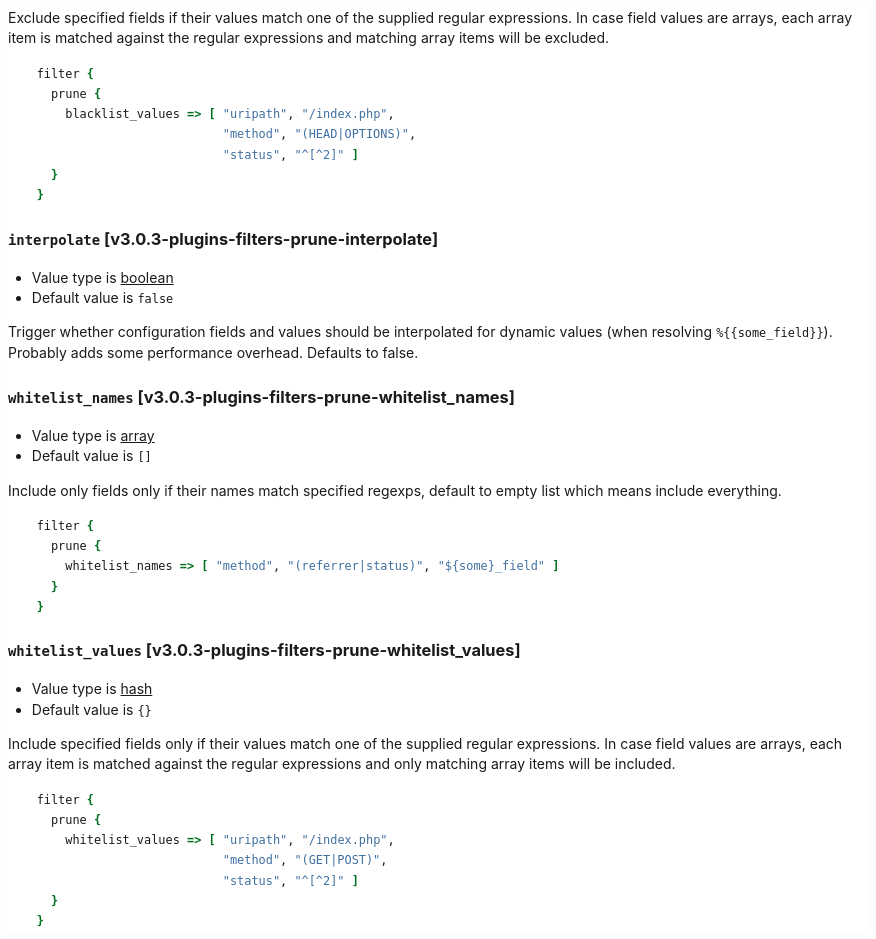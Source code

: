 Exclude specified fields if their values match one of the supplied regular expressions. In case field values are arrays, each array item is matched against the regular expressions and matching array items will be excluded.

```ruby
    filter {
      prune {
        blacklist_values => [ "uripath", "/index.php",
                              "method", "(HEAD|OPTIONS)",
                              "status", "^[^2]" ]
      }
    }
```


### `interpolate` [v3.0.3-plugins-filters-prune-interpolate]

* Value type is [boolean](logstash://reference/configuration-file-structure.md#boolean)
* Default value is `false`

Trigger whether configuration fields and values should be interpolated for dynamic values (when resolving `%{{some_field}}`). Probably adds some performance overhead. Defaults to false.


### `whitelist_names` [v3.0.3-plugins-filters-prune-whitelist_names]

* Value type is [array](logstash://reference/configuration-file-structure.md#array)
* Default value is `[]`

Include only fields only if their names match specified regexps, default to empty list which means include everything.

```ruby
    filter {
      prune {
        whitelist_names => [ "method", "(referrer|status)", "${some}_field" ]
      }
    }
```


### `whitelist_values` [v3.0.3-plugins-filters-prune-whitelist_values]

* Value type is [hash](logstash://reference/configuration-file-structure.md#hash)
* Default value is `{}`

Include specified fields only if their values match one of the supplied regular expressions. In case field values are arrays, each array item is matched against the regular expressions and only matching array items will be included.

```ruby
    filter {
      prune {
        whitelist_values => [ "uripath", "/index.php",
                              "method", "(GET|POST)",
                              "status", "^[^2]" ]
      }
    }
```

══════════════════════════════

### WHAT TO WORK ON:
Where a line in the entries holds the word "Include", copy that line.

### ANSWER SECTION:
Include only fields only if their names match specified regexps, default to empty list which means include everything.
Include specified fields only if their values match one of the supplied regular expressions. In case field values are arrays, each array item is matched against the regular expressions and only matching array items will be included.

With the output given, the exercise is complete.